Directions: Give a verbatim quotation of every record.

(Data extracted from a collection)
>>>

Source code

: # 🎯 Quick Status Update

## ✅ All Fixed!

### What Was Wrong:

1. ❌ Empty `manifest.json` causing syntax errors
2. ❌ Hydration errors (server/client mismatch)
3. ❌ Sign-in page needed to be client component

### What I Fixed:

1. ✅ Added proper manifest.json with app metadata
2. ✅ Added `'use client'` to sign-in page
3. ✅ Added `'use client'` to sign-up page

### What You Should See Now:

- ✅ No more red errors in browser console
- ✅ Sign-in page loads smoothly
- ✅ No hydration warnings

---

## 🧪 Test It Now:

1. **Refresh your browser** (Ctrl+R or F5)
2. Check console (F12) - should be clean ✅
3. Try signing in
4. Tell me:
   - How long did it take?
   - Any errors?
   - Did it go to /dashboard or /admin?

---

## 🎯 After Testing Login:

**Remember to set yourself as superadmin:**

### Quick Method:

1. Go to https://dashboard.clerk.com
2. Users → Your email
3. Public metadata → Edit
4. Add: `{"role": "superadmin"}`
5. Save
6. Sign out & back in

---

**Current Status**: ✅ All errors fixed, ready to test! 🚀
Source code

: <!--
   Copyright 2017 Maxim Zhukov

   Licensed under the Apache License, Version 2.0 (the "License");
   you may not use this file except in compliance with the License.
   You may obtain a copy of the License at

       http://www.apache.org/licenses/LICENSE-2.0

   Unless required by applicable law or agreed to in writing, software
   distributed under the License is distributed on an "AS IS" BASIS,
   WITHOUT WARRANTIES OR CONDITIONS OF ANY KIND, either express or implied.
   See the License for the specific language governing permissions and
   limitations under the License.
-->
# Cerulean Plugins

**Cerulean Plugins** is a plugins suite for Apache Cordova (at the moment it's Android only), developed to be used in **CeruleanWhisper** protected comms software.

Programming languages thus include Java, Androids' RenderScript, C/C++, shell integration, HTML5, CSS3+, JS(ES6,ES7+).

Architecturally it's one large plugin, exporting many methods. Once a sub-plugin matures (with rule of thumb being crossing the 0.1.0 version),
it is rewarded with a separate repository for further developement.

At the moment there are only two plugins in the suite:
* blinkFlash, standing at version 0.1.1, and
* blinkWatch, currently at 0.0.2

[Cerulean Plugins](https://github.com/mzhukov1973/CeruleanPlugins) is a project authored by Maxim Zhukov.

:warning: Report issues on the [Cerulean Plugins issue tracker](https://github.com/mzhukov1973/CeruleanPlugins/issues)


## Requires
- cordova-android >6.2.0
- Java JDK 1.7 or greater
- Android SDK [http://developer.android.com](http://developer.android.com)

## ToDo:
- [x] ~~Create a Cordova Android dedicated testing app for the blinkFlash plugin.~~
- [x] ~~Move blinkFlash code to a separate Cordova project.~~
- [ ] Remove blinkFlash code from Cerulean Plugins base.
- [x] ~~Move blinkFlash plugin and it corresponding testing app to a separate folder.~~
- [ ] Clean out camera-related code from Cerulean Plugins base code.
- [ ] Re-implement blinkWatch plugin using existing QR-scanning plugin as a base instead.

<<<

Your response:
Source code

: # 🎯 Quick Status Update

## ✅ All Fixed!

### What Was Wrong:

1. ❌ Empty `manifest.json` causing syntax errors
2. ❌ Hydration errors (server/client mismatch)
3. ❌ Sign-in page needed to be client component

### What I Fixed:

1. ✅ Added proper manifest.json with app metadata
2. ✅ Added `'use client'` to sign-in page
3. ✅ Added `'use client'` to sign-up page

### What You Should See Now:

- ✅ No more red errors in browser console
- ✅ Sign-in page loads smoothly
- ✅ No hydration warnings

---

## 🧪 Test It Now:

1. **Refresh your browser** (Ctrl+R or F5)
2. Check console (F12) - should be clean ✅
3. Try signing in
4. Tell me:
   - How long did it take?
   - Any errors?
   - Did it go to /dashboard or /admin?

---

## 🎯 After Testing Login:

**Remember to set yourself as superadmin:**

### Quick Method:

1. Go to https://dashboard.clerk.com
2. Users → Your email
3. Public metadata → Edit
4. Add: `{"role": "superadmin"}`
5. Save
6. Sign out & back in

---

**Current Status**: ✅ All errors fixed, ready to test! 🚀
Source code

: <!--
   Copyright 2017 Maxim Zhukov

   Licensed under the Apache License, Version 2.0 (the "License");
   you may not use this file except in compliance with the License.
   You may obtain a copy of the License at

       http://www.apache.org/licenses/LICENSE-2.0

   Unless required by applicable law or agreed to in writing, software
   distributed under the License is distributed on an "AS IS" BASIS,
   WITHOUT WARRANTIES OR CONDITIONS OF ANY KIND, either express or implied.
   See the License for the specific language governing permissions and
   limitations under the License.
-->
# Cerulean Plugins

**Cerulean Plugins** is a plugins suite for Apache Cordova (at the moment it's Android only), developed to be used in **CeruleanWhisper** protected comms software.

Programming languages thus include Java, Androids' RenderScript, C/C++, shell integration, HTML5, CSS3+, JS(ES6,ES7+).

Architecturally it's one large plugin, exporting many methods. Once a sub-plugin matures (with rule of thumb being crossing the 0.1.0 version),
it is rewarded with a separate repository for further developement.

At the moment there are only two plugins in the suite:
* blinkFlash, standing at version 0.1.1, and
* blinkWatch, currently at 0.0.2

[Cerulean Plugins](https://github.com/mzhukov1973/CeruleanPlugins) is a project authored by Maxim Zhukov.

:warning: Report issues on the [Cerulean Plugins issue tracker](https://github.com/mzhukov1973/CeruleanPlugins/issues)


## Requires
- cordova-android >6.2.0
- Java JDK 1.7 or greater
- Android SDK [http://developer.android.com](http://developer.android.com)

## ToDo:
- [x] ~~Create a Cordova Android dedicated testing app for the blinkFlash plugin.~~
- [x] ~~Move blinkFlash code to a separate Cordova project.~~
- [ ] Remove blinkFlash code from Cerulean Plugins base.
- [x] ~~Move blinkFlash plugin and it corresponding testing app to a separate folder.~~
- [ ] Clean out camera-related code from Cerulean Plugins base code.
- [ ] Re-implement blinkWatch plugin using existing QR-scanning plugin as a base instead.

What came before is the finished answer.